— AIM OF THE EXERCISE —
Among the lines of the records, please find those that contain the word "install" and copy them.

— PROVIDED DATA —
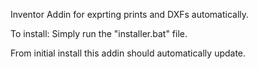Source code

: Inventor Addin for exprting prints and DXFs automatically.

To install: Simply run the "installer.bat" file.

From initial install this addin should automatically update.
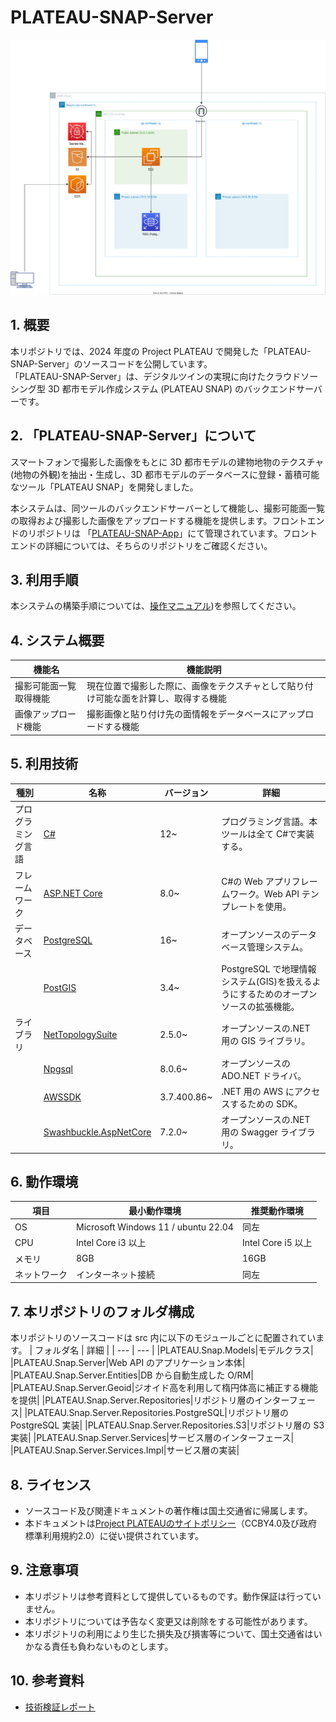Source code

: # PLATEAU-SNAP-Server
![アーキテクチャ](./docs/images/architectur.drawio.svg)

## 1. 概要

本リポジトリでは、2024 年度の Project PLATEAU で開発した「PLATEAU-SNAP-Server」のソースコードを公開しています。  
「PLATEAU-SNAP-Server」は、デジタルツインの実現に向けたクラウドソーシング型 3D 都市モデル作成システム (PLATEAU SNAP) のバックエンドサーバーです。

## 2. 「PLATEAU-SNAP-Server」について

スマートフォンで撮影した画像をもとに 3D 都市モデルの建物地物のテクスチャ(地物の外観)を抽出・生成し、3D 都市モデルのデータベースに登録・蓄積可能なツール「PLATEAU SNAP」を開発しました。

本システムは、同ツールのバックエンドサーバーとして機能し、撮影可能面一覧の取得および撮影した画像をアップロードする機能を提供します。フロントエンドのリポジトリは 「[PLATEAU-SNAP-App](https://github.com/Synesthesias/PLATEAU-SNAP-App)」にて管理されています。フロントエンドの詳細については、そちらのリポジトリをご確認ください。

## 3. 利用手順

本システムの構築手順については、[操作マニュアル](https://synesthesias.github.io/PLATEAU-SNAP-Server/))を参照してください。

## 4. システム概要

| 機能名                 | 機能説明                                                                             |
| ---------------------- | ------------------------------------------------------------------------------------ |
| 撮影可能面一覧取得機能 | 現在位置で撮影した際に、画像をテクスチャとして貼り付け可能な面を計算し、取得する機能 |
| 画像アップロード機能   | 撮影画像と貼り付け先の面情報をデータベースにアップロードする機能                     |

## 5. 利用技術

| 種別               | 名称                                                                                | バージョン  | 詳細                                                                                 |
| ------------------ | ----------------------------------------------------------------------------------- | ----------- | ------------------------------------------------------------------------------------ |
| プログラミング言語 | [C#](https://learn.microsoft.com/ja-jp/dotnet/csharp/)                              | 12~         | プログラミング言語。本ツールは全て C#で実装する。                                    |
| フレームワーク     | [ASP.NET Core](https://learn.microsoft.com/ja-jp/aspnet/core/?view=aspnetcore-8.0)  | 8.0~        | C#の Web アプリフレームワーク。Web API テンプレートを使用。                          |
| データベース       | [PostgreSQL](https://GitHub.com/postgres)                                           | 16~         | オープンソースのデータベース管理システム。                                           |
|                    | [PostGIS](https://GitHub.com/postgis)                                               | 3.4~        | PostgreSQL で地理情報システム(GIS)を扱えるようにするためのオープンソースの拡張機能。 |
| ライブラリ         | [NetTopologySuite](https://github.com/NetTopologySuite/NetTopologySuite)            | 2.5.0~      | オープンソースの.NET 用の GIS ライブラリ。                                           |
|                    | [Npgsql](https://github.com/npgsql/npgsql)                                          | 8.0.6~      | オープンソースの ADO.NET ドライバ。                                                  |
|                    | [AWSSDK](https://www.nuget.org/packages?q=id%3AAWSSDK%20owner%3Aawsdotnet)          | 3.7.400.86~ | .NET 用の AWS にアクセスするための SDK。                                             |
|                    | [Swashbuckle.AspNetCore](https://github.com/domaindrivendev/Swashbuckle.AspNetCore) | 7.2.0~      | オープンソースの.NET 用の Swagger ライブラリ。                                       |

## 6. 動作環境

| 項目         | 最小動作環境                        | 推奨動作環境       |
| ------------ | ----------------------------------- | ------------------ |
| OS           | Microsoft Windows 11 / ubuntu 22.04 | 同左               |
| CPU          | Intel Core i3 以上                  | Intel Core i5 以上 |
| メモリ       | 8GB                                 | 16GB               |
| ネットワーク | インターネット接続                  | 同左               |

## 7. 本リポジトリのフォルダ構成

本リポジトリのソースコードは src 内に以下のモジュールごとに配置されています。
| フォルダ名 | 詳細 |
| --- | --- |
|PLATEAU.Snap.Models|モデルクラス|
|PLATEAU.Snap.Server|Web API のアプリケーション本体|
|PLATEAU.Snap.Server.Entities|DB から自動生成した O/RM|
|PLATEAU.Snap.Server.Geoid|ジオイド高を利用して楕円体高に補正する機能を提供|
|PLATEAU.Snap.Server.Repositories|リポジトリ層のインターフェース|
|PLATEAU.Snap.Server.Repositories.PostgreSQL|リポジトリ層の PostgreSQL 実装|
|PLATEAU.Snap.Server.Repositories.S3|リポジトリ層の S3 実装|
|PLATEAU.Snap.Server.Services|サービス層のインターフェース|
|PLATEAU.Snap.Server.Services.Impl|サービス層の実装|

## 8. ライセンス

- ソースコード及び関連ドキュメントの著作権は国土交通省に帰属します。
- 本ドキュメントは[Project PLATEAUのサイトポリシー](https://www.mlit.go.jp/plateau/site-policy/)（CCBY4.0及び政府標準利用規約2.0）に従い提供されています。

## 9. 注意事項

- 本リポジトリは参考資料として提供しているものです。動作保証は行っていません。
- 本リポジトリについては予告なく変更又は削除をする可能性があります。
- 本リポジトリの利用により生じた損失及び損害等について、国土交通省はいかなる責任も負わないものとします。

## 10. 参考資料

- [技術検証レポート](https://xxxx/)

— OUTPUT —
To install: Simply run the "installer.bat" file.
From initial install this addin should automatically update.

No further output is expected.